Action item:
Copy each line containing "passwordless" from the listing below.

The records:
<<<<

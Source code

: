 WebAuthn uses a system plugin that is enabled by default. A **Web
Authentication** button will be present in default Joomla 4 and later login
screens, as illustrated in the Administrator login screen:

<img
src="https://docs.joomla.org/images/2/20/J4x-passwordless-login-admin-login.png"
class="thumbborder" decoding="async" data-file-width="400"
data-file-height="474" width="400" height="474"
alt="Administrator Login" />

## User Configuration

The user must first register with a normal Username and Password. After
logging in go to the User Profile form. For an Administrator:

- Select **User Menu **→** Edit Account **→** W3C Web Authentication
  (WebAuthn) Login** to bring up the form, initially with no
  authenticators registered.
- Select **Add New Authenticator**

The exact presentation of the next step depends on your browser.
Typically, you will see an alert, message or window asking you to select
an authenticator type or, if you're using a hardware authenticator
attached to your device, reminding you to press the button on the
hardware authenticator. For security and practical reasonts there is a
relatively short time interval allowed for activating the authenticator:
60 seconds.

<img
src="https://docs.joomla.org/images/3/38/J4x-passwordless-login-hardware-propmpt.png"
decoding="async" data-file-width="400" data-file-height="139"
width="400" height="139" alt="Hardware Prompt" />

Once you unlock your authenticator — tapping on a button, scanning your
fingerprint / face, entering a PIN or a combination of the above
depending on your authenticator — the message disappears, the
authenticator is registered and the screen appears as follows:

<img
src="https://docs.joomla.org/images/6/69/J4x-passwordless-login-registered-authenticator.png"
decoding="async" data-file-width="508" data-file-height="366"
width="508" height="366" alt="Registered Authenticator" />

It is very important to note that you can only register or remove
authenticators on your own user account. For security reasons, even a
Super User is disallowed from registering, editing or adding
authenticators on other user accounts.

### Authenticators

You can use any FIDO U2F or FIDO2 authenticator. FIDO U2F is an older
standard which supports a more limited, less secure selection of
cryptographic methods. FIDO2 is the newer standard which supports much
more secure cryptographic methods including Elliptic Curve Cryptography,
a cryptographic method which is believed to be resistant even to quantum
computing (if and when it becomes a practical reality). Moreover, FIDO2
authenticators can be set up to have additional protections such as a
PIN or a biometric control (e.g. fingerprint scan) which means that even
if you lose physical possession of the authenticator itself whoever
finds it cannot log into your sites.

>>>>

Output for this exercise:
src="https://docs.joomla.org/images/2/20/J4x-passwordless-login-admin-login.png"
src="https://docs.joomla.org/images/3/38/J4x-passwordless-login-hardware-propmpt.png"
src="https://docs.joomla.org/images/6/69/J4x-passwordless-login-registered-authenticator.png"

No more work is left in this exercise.